No One Thinks I’m a Writer but Me

If I’m not a writer, that makes things very confusing. Because when I’m hunched over my laptop, day after day, I certainly feel like a writer. Am I still a writer, though—if no one thinks I’m a writer but me?

Often I’m told—usually with good intention—all the things I should be: a salesman, an actor, a nurse, etc. The concern is appreciated; but what the people telling me this don’t know is I’ve already tried—or at least tried to convince myself—to be all these things before. And yet, I still sit down every day to write.

In college, I wrote a column for Pepperdine’s student newspaper about this same conflict of identity; except that old gem included some unfortunate metaphors about making cheese and being a pianist. Yes, I know—but I truly believed I was a writer then too.

At this point, I truly can’t imagine doing anything else with the finite amount of time I have to be alive. There will be no other opportunity to be the person who feels most like me. As my dad likes to say, “There is no dress rehearsal.”

To be fair, there are a select few people—one in particular—who want, even ask to read everything I continue cobbling together. True story. And the rarity of this unwavering support tends to startle, move, and force upon me equal amounts of humility and inspiration.

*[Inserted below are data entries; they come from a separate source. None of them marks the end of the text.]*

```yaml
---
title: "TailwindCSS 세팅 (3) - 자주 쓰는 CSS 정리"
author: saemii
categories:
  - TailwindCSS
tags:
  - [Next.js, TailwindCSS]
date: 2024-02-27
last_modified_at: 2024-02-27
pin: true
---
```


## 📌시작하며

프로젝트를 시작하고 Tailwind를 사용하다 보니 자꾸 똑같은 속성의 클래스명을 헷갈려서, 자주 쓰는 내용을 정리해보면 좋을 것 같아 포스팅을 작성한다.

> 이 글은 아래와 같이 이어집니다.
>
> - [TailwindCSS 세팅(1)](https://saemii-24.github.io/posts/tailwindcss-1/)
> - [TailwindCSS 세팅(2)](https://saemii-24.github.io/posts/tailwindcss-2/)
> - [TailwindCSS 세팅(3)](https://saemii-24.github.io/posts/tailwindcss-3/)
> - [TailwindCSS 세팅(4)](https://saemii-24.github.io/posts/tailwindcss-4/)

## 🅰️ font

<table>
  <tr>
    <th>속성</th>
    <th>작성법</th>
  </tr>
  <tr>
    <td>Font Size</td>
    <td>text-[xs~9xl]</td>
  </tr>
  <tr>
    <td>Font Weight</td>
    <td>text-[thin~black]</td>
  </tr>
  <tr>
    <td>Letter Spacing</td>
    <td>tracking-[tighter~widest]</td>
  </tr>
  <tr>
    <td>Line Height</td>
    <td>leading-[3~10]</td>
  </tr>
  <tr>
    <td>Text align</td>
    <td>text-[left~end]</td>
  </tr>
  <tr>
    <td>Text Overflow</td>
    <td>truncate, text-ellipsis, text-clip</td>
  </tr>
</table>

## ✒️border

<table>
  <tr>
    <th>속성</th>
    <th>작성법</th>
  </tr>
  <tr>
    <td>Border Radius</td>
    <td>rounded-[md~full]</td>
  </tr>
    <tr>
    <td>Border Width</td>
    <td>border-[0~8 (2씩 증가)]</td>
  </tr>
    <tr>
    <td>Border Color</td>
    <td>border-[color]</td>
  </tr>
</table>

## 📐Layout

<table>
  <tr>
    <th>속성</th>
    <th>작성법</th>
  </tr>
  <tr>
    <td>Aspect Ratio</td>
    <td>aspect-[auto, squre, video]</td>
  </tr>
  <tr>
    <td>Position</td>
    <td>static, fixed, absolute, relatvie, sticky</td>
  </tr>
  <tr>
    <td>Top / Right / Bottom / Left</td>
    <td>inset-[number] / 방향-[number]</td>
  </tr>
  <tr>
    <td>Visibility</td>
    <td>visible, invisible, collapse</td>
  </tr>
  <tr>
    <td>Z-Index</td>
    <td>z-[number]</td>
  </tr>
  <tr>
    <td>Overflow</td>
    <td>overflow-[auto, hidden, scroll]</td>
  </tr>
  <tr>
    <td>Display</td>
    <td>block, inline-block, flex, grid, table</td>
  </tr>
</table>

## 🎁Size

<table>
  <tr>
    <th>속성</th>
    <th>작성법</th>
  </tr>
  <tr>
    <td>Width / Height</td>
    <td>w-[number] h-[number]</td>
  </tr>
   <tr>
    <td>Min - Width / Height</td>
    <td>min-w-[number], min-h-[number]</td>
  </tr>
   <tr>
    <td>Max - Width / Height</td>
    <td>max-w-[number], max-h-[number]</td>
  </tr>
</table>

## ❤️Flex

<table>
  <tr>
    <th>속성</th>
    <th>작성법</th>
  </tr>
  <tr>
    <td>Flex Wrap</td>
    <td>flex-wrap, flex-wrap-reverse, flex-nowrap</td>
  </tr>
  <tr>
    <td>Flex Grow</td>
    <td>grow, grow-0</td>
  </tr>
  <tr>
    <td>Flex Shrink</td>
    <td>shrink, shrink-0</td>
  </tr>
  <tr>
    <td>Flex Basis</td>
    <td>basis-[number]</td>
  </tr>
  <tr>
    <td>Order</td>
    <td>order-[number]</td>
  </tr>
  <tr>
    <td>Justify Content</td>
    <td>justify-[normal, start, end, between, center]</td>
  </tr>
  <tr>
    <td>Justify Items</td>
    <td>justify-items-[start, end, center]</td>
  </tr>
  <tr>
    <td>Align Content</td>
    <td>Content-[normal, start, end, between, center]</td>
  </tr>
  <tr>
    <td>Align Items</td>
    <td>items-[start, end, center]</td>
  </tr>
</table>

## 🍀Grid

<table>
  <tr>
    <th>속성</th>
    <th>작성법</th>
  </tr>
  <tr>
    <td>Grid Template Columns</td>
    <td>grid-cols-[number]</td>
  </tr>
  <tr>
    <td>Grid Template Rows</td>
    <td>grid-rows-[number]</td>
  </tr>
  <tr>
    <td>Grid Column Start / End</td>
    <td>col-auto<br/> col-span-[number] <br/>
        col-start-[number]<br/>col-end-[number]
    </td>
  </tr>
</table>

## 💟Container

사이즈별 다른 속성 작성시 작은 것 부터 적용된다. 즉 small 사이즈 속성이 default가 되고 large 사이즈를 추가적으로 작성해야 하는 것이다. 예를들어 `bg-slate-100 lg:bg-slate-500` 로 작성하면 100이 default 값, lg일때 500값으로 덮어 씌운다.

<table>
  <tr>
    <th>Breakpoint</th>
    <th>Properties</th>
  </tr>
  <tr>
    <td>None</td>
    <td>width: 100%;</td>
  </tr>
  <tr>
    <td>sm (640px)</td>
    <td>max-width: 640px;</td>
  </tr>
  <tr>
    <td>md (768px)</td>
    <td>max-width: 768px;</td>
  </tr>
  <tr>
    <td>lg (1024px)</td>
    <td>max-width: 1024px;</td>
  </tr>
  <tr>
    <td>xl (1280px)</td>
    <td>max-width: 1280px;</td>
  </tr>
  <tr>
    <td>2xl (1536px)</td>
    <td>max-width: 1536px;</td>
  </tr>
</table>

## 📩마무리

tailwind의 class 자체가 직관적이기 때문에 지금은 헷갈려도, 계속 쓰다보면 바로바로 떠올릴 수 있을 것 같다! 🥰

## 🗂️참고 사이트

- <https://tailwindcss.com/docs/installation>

“Write without pay until someone offers pay,” Mark Twain once said. “If nobody offers within three years, sawing wood is what you were intended for.”

This is maybe the most inspiring quote I’ve ever read about being a writer. But it might not seem so to everyone. It says different things depending on how you read it. Some may interpret Twain’s words as: After three years, if you can’t make a living as a writer, give up.

But not me.

To me Twain is saying: If you can spend three years doing something as tedious and unrewarding as writing, for free no less, it won’t matter what you do after that. You can do anything—and you’ll still be a writer.

Becoming anything starts with a choice—to go art school, or law school, or have children. Then once you’ve made that choice, you have to keep on making it, day after day, hour after hour, until the rest of the world catches up. You just keep on being that thing—artist, parent, lumberjack—until everyone, including you, forgets you were ever anything else.

“And one more thing,” Brenda Ueland wrote in If You Want to Write (1938). “Who knows if he is great or talented? No one. We don’t even know what we are, or what our lives are like.”